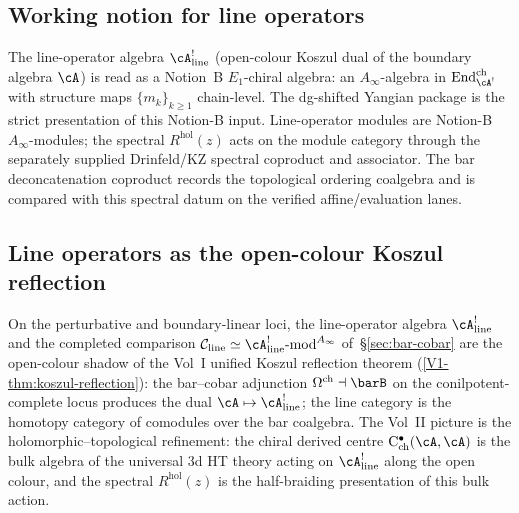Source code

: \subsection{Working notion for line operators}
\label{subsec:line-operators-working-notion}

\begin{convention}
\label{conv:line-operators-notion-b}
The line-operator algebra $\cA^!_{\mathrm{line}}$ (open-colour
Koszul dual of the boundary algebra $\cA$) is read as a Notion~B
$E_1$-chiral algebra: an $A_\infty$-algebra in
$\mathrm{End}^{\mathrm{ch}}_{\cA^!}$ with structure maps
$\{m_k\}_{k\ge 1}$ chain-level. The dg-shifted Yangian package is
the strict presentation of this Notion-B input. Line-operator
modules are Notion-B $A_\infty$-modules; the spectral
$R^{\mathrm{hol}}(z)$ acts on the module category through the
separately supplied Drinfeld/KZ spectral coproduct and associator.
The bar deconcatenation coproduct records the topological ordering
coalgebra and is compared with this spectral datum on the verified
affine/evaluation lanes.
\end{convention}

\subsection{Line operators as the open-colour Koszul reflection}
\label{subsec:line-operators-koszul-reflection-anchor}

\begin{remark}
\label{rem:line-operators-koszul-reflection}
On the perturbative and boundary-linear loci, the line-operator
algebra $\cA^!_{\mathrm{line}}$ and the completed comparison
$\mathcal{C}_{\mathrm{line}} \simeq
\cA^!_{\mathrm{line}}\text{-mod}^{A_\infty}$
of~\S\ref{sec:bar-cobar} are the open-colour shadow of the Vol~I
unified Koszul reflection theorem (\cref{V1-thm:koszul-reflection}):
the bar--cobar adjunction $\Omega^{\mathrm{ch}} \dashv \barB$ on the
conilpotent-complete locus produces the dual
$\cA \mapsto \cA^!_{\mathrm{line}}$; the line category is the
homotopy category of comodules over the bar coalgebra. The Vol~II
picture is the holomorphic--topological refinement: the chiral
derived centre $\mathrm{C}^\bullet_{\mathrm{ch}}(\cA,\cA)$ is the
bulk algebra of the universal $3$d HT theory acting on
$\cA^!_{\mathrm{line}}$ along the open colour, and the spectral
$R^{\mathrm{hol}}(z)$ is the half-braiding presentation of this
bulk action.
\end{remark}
*****
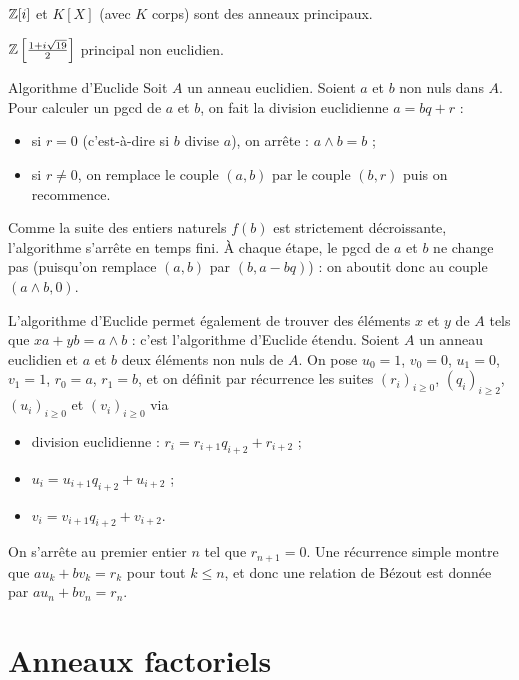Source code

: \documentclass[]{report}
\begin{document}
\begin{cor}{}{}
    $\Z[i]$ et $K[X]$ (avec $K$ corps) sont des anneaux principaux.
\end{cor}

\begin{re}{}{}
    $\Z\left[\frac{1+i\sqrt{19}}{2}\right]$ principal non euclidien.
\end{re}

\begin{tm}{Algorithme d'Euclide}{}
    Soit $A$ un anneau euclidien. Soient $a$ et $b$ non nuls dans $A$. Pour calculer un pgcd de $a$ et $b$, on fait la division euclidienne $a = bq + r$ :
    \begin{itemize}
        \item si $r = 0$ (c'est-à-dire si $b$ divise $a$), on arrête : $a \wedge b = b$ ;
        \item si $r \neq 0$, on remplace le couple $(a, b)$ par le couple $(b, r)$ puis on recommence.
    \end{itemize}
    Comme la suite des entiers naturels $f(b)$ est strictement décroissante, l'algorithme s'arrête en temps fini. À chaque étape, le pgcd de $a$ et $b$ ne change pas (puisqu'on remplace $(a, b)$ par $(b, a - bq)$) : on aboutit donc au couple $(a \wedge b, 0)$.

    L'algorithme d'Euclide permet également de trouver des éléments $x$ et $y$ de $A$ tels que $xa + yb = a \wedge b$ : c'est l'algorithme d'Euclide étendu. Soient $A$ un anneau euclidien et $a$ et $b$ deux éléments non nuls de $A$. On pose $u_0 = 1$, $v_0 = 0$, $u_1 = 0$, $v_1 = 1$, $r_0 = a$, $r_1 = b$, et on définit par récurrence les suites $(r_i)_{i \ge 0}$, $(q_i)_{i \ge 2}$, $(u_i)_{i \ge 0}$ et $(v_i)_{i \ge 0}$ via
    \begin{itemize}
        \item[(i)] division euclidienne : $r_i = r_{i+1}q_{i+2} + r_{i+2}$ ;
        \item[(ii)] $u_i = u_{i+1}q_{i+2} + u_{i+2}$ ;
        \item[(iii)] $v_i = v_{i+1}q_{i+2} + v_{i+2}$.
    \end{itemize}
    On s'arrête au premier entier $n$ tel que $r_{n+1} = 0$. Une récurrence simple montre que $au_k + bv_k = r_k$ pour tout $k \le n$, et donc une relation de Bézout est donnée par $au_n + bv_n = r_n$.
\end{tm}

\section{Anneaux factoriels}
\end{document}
*****
● **What to produce**
Find and copy every line in the entries above where the string "pgcd" occurs.

● **Solution to the exercise**
    Soit $A$ un anneau euclidien. Soient $a$ et $b$ non nuls dans $A$. Pour calculer un pgcd de $a$ et $b$, on fait la division euclidienne $a = bq + r$ :
    Comme la suite des entiers naturels $f(b)$ est strictement décroissante, l'algorithme s'arrête en temps fini. À chaque étape, le pgcd de $a$ et $b$ ne change pas (puisqu'on remplace $(a, b)$ par $(b, a - bq)$) : on aboutit donc au couple $(a \wedge b, 0)$.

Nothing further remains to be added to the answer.